The wall of stars: First Avenue’s massive monument to notable past performers is a landmark in its own right. As the venue prepares to celebrate its 45th anniversary next year, we’re setting out to tell the stories of the artists whose names decorate the side of Minneapolis’s iconic rock venue. First up are the punk-rocking triple threat Babes in Toyland.

Minneapolis maidens Kat Bjelland, Lori Barbero, and Michelle Leon united in 1987 to create what became one of the most revered female rock bands of all time. Lead vocalist and guitarist Bjelland and drummer Barbero remained throughout the entirety of the band’s career, while Maureen Herman replaced Leon as bass player in 1991. The group also had stints with Cindy Russell, Chris Holetz, and Jessie Farmer; even Courtney Love briefly practiced with the band before her days with Hole.

They released three full-length records over the years: Spanking Machine (1990), Fontanelle (1992), and Nemesisters (1995). Fontanelle skyrocketed them to mainstream stardom, selling 220,000 copies in the US alone and paving the way to Lollapalooza in 1993. The band called it quits in 1997 until releasing a recording of their reunion show, Minneapolism (Live for the Last Time), in 2001.

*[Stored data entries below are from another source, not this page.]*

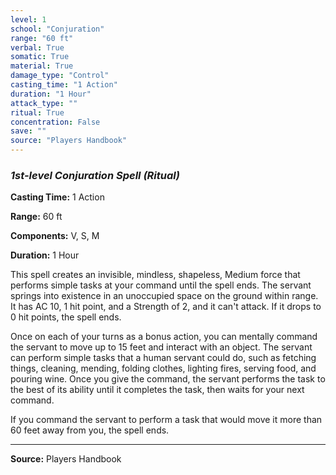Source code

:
 ```yaml
---
level: 1
school: "Conjuration"
range: "60 ft"
verbal: True
somatic: True
material: True
damage_type: "Control"
casting_time: "1 Action"
duration: "1 Hour"
attack_type: ""
ritual: True
concentration: False
save: ""
source: "Players Handbook"
---
```


### *1st-level Conjuration Spell* *(Ritual)*

**Casting Time:** 1 Action

**Range:** 60 ft

**Components:** V, S, M

**Duration:** 1 Hour

This spell creates an invisible, mindless, shapeless, Medium force that performs simple tasks at your command until the spell ends. The servant springs into existence in an unoccupied space on the ground within range. It has AC 10, 1 hit point, and a Strength of 2, and it can't attack. If it drops to 0 hit points, the spell ends.
 
 Once on each of your turns as a bonus action, you can mentally command the servant to move up to 15 feet and interact with an object. The servant can perform simple tasks that a human servant could do, such as fetching things, cleaning, mending, folding clothes, lighting fires, serving food, and pouring wine. Once you give the command, the servant performs the task to the best of its ability until it completes the task, then waits for your next command.
 
 If you command the servant to perform a task that would move it more than 60 feet away from you, the spell ends.

---
**Source:** Players Handbook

Despite a heavy amount of national touring, they tallied a total of 33 performances between First Avenue and the 7th Street Entry. Barbero recalls that their first gig at the Entry was with Dinosaur—before they were called Dinosaur Jr.—in 1988. Aside from headlining many sold-out shows, they also opened for the likes of Sonic Youth (Oct. 22, 1990) and My Bloody Valentine (Feb. 12, 1992). Their backstage rider contracts regularly included hot vegetarian meals for each of the members, a generous supply of orange and cranberry juices, and a case of Heineken. To their fans’ dismay, the local legends played their final First Avenue show on Nov. 25, 2000.

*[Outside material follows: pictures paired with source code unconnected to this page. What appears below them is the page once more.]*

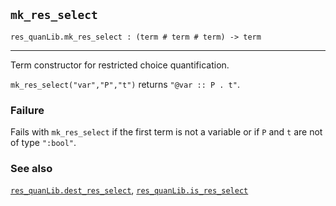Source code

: ## `mk_res_select`

``` hol4
res_quanLib.mk_res_select : (term # term # term) -> term
```

------------------------------------------------------------------------

Term constructor for restricted choice quantification.

`mk_res_select("var","P","t")` returns `"@var :: P . t"`.

### Failure

Fails with `mk_res_select` if the first term is not a variable or if `P`
and `t` are not of type `":bool"`.

### See also

[`res_quanLib.dest_res_select`](#res_quanLib.dest_res_select),
[`res_quanLib.is_res_select`](#res_quanLib.is_res_select)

Barbero’s fond First Ave memories are legion—including stage-diving during a Nirvana show and winning money at disco dance competitions in high school. Most vividly, she recalls the jitters before Babes’ first show in the Entry. “I was doing sound check and in the monitor and I hear, ‘Okay, kick drum,’” she remembers. “I knew what that was because it’s obviously the one you kick with your foot. ‘Okay, hit the snare.’ And I just sit there looking at him and I’m just shaking. And he goes, ‘Hit the snare—can you hear me?’ And I go ‘Yeah…’ Then I sat down really quietly into the microphone and whisper, ‘Which one is the snare?’ And everyone just starts laughing. I just wanted to die.”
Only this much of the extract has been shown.